MSG Networks, a division of Sphere Entertainment, and its bond holders extended the forbearance period until midnight of Jan. 31. Originally the term loan of $829.1 million came due in mid-October, but Sphere and its lenders agreed to extend the negotiation window into December and then again through Jan. 10. The new agreement, disclosed in a regulatory filing Friday evening, gives the parties more time to work out a resolution.
A regional sports network whose content includes all four New York and New Jersey NHL teams as well as the NBA’s Knicks, MSG Networks is under financial pressure from the large term loan being due as well as losing carriage at the end of 2024 by Optimum, a large New York metro region cable system owned by Altice USA.
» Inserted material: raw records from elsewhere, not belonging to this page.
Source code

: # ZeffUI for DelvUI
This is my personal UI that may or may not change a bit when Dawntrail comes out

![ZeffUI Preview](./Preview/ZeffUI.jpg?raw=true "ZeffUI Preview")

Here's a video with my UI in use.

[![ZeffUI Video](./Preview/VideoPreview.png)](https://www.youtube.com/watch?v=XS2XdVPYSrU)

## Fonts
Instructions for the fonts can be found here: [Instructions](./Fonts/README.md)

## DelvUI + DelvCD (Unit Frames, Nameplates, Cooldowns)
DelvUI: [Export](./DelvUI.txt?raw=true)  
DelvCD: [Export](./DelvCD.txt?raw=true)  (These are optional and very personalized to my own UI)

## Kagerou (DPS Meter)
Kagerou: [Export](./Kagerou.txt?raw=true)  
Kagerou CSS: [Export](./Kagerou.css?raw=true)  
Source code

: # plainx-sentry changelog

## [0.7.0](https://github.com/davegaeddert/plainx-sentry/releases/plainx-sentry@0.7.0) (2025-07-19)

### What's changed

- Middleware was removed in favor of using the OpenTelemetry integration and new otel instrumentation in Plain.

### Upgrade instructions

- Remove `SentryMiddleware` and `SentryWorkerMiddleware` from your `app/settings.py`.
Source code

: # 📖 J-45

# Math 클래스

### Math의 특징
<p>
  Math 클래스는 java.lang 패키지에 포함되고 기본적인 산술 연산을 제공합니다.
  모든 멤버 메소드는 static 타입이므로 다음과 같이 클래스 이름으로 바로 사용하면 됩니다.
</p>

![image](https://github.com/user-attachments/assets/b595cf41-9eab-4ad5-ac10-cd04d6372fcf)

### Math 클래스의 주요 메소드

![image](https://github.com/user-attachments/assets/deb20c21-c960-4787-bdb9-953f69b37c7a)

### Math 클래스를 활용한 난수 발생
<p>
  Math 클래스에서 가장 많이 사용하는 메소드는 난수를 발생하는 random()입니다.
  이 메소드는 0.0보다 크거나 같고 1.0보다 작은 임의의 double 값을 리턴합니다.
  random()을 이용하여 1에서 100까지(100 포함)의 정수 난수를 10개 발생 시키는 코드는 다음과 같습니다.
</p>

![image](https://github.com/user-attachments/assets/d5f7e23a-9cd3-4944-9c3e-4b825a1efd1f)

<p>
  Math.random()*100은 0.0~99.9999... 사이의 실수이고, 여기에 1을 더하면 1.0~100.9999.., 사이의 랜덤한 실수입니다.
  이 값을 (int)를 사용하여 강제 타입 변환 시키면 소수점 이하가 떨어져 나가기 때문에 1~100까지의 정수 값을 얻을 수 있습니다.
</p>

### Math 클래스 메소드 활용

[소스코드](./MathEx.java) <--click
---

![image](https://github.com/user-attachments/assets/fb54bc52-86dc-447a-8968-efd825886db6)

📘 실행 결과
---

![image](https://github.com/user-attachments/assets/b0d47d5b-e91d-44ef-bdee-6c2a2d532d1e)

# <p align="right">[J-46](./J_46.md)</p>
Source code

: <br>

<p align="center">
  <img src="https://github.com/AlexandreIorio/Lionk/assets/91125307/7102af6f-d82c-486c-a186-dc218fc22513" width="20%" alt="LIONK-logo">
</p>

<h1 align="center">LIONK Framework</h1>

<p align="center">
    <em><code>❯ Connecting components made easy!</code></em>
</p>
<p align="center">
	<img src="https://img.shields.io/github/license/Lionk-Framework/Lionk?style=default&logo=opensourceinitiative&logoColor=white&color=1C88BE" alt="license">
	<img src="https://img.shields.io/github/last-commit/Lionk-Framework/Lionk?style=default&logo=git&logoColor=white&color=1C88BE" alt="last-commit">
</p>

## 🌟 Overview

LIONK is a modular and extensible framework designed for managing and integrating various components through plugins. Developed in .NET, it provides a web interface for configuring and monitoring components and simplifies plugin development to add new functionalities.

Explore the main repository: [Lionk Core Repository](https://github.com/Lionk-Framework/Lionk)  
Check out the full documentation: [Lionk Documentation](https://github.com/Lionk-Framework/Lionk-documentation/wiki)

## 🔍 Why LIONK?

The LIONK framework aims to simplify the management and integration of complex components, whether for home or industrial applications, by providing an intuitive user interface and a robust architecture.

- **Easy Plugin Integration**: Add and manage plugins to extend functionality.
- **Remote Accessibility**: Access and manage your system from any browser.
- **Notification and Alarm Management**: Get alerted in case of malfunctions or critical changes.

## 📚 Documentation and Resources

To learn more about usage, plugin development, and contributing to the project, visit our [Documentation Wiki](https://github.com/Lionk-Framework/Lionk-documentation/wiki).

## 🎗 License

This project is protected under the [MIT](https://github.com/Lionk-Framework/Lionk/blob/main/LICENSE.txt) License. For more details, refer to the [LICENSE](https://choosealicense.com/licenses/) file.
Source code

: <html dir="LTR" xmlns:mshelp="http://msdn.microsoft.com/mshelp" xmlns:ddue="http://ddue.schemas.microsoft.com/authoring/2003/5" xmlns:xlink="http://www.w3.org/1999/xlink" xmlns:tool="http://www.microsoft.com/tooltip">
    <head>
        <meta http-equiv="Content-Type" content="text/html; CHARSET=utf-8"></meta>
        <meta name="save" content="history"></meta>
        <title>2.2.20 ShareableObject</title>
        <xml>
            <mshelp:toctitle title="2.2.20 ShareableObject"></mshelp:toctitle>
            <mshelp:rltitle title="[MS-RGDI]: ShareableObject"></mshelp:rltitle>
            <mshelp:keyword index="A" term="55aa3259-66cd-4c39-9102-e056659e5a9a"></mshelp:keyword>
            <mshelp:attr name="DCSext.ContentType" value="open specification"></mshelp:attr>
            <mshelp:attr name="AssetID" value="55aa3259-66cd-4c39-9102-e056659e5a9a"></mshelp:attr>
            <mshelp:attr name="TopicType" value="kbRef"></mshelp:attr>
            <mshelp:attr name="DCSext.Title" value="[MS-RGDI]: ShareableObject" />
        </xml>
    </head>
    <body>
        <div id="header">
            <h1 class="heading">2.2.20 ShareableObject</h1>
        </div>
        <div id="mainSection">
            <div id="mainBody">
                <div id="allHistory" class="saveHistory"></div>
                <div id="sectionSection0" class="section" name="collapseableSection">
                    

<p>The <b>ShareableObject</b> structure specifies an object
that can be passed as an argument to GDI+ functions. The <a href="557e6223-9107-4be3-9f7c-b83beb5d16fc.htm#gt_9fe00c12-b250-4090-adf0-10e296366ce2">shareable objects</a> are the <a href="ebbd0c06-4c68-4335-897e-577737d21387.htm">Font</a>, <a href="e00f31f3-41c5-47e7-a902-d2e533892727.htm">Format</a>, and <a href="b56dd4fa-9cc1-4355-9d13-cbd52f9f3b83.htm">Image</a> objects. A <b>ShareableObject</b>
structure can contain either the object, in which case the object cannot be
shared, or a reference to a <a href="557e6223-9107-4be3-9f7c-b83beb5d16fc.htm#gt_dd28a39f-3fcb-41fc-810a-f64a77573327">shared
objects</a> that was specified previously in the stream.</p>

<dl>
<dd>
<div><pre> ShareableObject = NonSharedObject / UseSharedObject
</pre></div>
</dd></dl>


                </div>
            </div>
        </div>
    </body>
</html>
Like every other RSN, MSGN is navigating an environment where the steady fees paid by cable systems are declining as consumers stop paying for cable and opt to stream instead.
The fate of the MSG debt is of keen interest to investors in Sphere, best known for operating the iconic Las Vegas theater of the same name. Wall Street analysts feel Sphere would benefit from convincing debt holders to take less money than the $829 million face value, or putting MSG Networks in Chapter 11 bankruptcy reorganization, which effectively gives the company to its creditors. A similar situation played out over the past two years when Sinclair Inc. put its RSN business, Diamond Sports Network, into Chapter 11, removing that business’ $8.6 billion in debt from its books. As with Sinclair, the RSN’s debt is owed solely by the MSG arm—creditors can’t make a claim on Sphere, even though it is the corporate parent.
Friday’s filing on the extended forbearance notes that MSG Networks has $4.1 million in interest payments to make on the outstanding balance. MSG hasn’t missed paying interest on its loan despite the negotiations on the fate of the loan principal.